I'll let you be the judge. Day before yesterday, I drove 30 minutes away. This little jaunt required a full container (think BIG container) of coolant, just before heading out. I GET there. I prepare to get home. What does the little light indicate? Another ENTIRE container of coolant needed. I'd continue, but just think quantity quantity quantity and enjoy the thought that my present job requires long periods of sitting in a dependable vehicle.

And then laugh hysterically...like I am....so I don't scream and cry and throw a tantrum.

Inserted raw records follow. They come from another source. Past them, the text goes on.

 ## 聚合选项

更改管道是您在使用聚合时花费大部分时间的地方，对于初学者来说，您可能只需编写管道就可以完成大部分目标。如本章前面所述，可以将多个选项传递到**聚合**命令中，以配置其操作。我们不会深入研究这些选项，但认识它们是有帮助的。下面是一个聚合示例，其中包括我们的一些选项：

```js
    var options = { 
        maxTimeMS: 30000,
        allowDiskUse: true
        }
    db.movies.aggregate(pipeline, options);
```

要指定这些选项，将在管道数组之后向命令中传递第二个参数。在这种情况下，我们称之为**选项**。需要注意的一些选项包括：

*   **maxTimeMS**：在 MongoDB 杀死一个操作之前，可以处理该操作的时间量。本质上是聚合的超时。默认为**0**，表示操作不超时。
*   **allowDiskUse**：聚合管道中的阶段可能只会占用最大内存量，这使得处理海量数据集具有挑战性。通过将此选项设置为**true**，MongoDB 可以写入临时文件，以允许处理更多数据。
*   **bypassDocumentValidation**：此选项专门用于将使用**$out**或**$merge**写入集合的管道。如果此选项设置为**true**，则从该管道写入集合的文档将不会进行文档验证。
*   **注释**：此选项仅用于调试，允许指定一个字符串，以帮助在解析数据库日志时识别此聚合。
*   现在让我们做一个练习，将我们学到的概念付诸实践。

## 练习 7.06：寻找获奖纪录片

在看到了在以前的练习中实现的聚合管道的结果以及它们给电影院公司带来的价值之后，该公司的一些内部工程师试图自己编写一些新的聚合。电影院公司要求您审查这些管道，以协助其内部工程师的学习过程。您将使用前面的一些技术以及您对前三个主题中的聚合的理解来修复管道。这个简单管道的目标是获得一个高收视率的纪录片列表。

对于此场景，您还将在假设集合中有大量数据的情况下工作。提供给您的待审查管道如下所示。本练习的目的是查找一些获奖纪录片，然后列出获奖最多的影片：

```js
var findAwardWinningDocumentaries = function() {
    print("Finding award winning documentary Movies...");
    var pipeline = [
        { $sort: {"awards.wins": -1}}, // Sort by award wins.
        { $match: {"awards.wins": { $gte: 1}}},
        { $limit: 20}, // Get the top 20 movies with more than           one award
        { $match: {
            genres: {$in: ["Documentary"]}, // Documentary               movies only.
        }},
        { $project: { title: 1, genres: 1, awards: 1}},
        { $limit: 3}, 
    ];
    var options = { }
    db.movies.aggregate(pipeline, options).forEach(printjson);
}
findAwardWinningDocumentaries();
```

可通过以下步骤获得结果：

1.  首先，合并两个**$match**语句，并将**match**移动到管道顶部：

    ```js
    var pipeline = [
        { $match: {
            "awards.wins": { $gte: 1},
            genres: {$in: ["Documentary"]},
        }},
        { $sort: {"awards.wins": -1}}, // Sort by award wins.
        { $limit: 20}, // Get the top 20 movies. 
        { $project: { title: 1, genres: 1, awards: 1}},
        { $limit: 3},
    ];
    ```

A guy actually stopped me at the gas station to rave about my car. He's a collector...he loves the Taurus SHO models, etc etc. He WANTS it. (As he's talking, I'm peering past his shoulder to see if there's a conspicuous green liquid trail yet under her front tires) He wants to talk purchase...while I'm silently going over all the full disclosure lemon laws and thinking of my duty to mankind to just put this vehicle out of its misery once and for all, and I get a sudden urge to confess CONFESS all her BAD BAD THINGS. He hands me his name and number "in case I ever want to sell her." I tell him "I'll think about it."

Oh, I think about it...I fantasize about having a dependable car! At this point, to sell her for what we've spent on her would take the original used purchase price PLUS all the repairs PLUS all the repairs to come between now and when she is actually in new ownership, plus the potential attorney fees AFTER having sold her with full disclosure when some night, in the darkest hour, I find her BACK in our driveway with a sign on the front windshield demanding money back or ELSE.

So, for now, I spend time with my broke-down undependable fickle fickle fickle gorgeous little lemon car, leaning back in her leather interior, imagining what it must be like to have working airconditioning, a lighter plug, tires that cost less than $125 apiece, an engine that cools efficiently, a commute without drama....all these little thoughts I have whilst the engine is turned OFF.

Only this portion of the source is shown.